While this doesn’t appear to be a prevalent part of modern secular society, what is prevalent is torture. Since 9/11, torture has become a main ingredient of Western popular cultural narratives, so common it’s now taken for granted. Torture is (depicted as) a necessary part of maintaining order.
Torture is presented in popular entertainment, and generally understood, as a means to extract information; Scott’s understanding is that torture in ritual abuse, tellingly, serves the very opposite purpose, and acts as a means to imprint the victim with meaning, and thereby turn them into carriers. It may be that this is true of more “conventional,” state-sanctioned torture also. It is often remarked that torture is unreliable for information-gathering, and that it works significantly better as a means to create “terrorist” and anti-State actors.
As Scott writes, to inflict torture on another body is the ultimate means of asserting a narrative.

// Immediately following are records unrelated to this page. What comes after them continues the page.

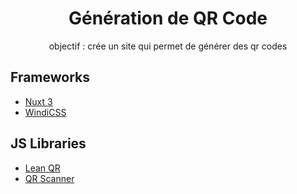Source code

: <h1 align="center">Génération de QR Code</h1>

<p align="center">
    objectif : crée un site qui permet de générer des qr codes
</p>

## Frameworks

- [Nuxt 3](https://nuxt.com/)
- [WindiCSS](https://windicss.org/)

## JS Libraries

- [Lean QR](https://github.com/davidje13/lean-qr)
- [QR Scanner](https://github.com/nimiq/qr-scanner)
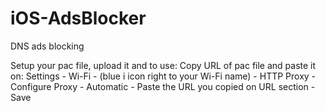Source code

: # iOS-AdsBlocker
DNS ads blocking

Setup your pac file, upload it and to use:
Copy URL of pac file and paste it on: Settings - Wi-Fi - (blue i icon right to your Wi-Fi name) - HTTP Proxy - Configure Proxy - Automatic - Paste the URL you copied on URL section - Save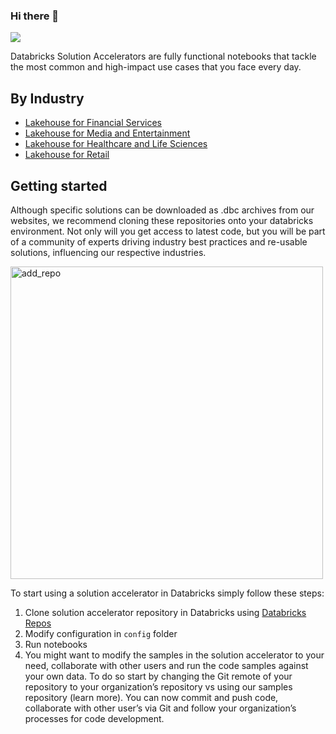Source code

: ### Hi there 👋

<!--
**Databricks-BR/Databricks-BR** is a ✨ _special_ ✨ repository because its `README.md` (this file) appears on your GitHub profile.
-->


<a href="https://databricks.com/try-databricks"><img src='https://user-images.githubusercontent.com/4445837/177666587-657ae25e-9539-4182-ad2b-ec99bbfb5aaf.png'></img></a>

Databricks Solution Accelerators are fully functional notebooks that tackle the most common and high-impact use cases that you face every day.

## By Industry

- [Lakehouse for Financial Services](https://databricks.com/solutions/industries/financial-services)
- [Lakehouse for Media and Entertainment](https://databricks.com/solutions/industries/media-and-entertainment)
- [Lakehouse for Healthcare and Life Sciences](https://databricks.com/solutions/industries/healthcare-and-life-sciences)
- [Lakehouse for Retail](https://databricks.com/solutions/industries/retail-industry-solutions)

## Getting started

Although specific solutions can be downloaded as .dbc archives from our websites, we recommend cloning these repositories onto your databricks environment. Not only will you get access to latest code, but you will be part of a community of experts driving industry best practices and re-usable solutions, influencing our respective industries. 

<img width="500" alt="add_repo" src="https://user-images.githubusercontent.com/4445837/177207338-65135b10-8ccc-4d17-be21-09416c861a76.png">

To start using a solution accelerator in Databricks simply follow these steps: 

1. Clone solution accelerator repository in Databricks using [Databricks Repos](https://www.databricks.com/product/repos)
2. Modify configuration in `config` folder
3. Run notebooks
4. You might want to modify the samples in the solution accelerator to your need, collaborate with other users and run the code samples against your own data. To do so start by changing the Git remote of your repository  to your organization’s repository vs using our samples repository (learn more). You can now commit and push code, collaborate with other user’s via Git and follow your organization’s processes for code development.
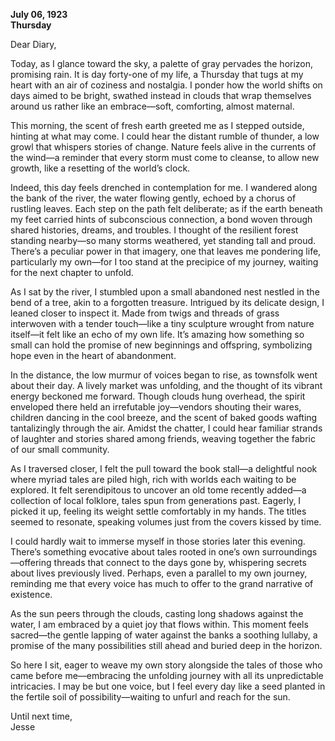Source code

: 
**July 06, 1923**  
**Thursday**

Dear Diary,

Today, as I glance toward the sky, a palette of gray pervades the horizon, promising rain. It is day forty-one of my life, a Thursday that tugs at my heart with an air of coziness and nostalgia. I ponder how the world shifts on days aimed to be bright, swathed instead in clouds that wrap themselves around us rather like an embrace—soft, comforting, almost maternal.

This morning, the scent of fresh earth greeted me as I stepped outside, hinting at what may come. I could hear the distant rumble of thunder, a low growl that whispers stories of change. Nature feels alive in the currents of the wind—a reminder that every storm must come to cleanse, to allow new growth, like a resetting of the world’s clock.

Indeed, this day feels drenched in contemplation for me. I wandered along the bank of the river, the water flowing gently, echoed by a chorus of rustling leaves. Each step on the path felt deliberate; as if the earth beneath my feet carried hints of subconscious connection, a bond woven through shared histories, dreams, and troubles. I thought of the resilient forest standing nearby—so many storms weathered, yet standing tall and proud. There’s a peculiar power in that imagery, one that leaves me pondering life, particularly my own—for I too stand at the precipice of my journey, waiting for the next chapter to unfold.

As I sat by the river, I stumbled upon a small abandoned nest nestled in the bend of a tree, akin to a forgotten treasure. Intrigued by its delicate design, I leaned closer to inspect it. Made from twigs and threads of grass interwoven with a tender touch—like a tiny sculpture wrought from nature itself—it felt like an echo of my own life. It’s amazing how something so small can hold the promise of new beginnings and offspring, symbolizing hope even in the heart of abandonment.

In the distance, the low murmur of voices began to rise, as townsfolk went about their day. A lively market was unfolding, and the thought of its vibrant energy beckoned me forward. Though clouds hung overhead, the spirit enveloped there held an irrefutable joy—vendors shouting their wares, children dancing in the cool breeze, and the scent of baked goods wafting tantalizingly through the air. Amidst the chatter, I could hear familiar strands of laughter and stories shared among friends, weaving together the fabric of our small community.

As I traversed closer, I felt the pull toward the book stall—a delightful nook where myriad tales are piled high, rich with worlds each waiting to be explored. It felt serendipitous to uncover an old tome recently added—a collection of local folklore, tales spun from generations past. Eagerly, I picked it up, feeling its weight settle comfortably in my hands. The titles seemed to resonate, speaking volumes just from the covers kissed by time.

I could hardly wait to immerse myself in those stories later this evening. There’s something evocative about tales rooted in one’s own surroundings—offering threads that connect to the days gone by, whispering secrets about lives previously lived. Perhaps, even a parallel to my own journey, reminding me that every voice has much to offer to the grand narrative of existence.

As the sun peers through the clouds, casting long shadows against the water, I am embraced by a quiet joy that flows within. This moment feels sacred—the gentle lapping of water against the banks a soothing lullaby, a promise of the many possibilities still ahead and buried deep in the horizon.

So here I sit, eager to weave my own story alongside the tales of those who came before me—embracing the unfolding journey with all its unpredictable intricacies. I may be but one voice, but I feel every day like a seed planted in the fertile soil of possibility—waiting to unfurl and reach for the sun.

Until next time,  
Jesse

This is the narrative. This is how real the narrative is, that it can cause you to think about nothing else but the agony being inflicted upon you.
Perversely, this can also be seen as a kind of transcendence, transcendence through pain and suffering. This idea is central to Christian, as well as Native American, rituals. In these cases, transcendence is not for the abuser but for the victim, via the self-sacrifice of submitting to torture, in order to transcend one’s identity.
Sans the transcendence, this is the same thing a ritual abuser is attempting to do to their victims: to torture them, destroy their identity, and replace it with a new one, essentially the abuser’s own identity. (The abused identify with their abusers, as a means to escape the unbearable horror of being tortured.)
This can be justified as a means of transcendence for both: I’m torturing you in order for you to transcend your identity, to “bind together the faith community in a shared experience of transcendence” (Scott, p. 135).
And apparently, in satanic groups, as well as shamanic ones, members sometimes do volunteer to be ritually killed. But even those who are forced into it are often told their sacrifice is meaningful, “for the good of all.”
When not being killed but raped and tortured, allegedly, victims of ritual abuse are sometimes told that the abuse is the means by which Satan takes possession of them: that they’re giving themselves over to Satan (and/or to God), thereby becoming one not just with the community, but with the power that rules over that community.
By subjecting the body to the maximum amount of pain, the consciousness of victim and abuser become fused together into a single point. The goal is to create maximum intensity for the awareness of the organism, in order to transcend the limits of flesh, blood, and identity.
It is here that we find a clear correlation between occultist beliefs and goals and ritual abuse and sacrifice. Not only are the ends the same, but even the means appear to converge at many points.
They might not be literally the same means—not every occultist practices ritual torture and sacrifice or rape, of course—but flooding the awareness out completely through intensity of one form or another, whether to become God-intoxicated and/or Satan possessed, would seem to be an indispensable element in all forms of occultism.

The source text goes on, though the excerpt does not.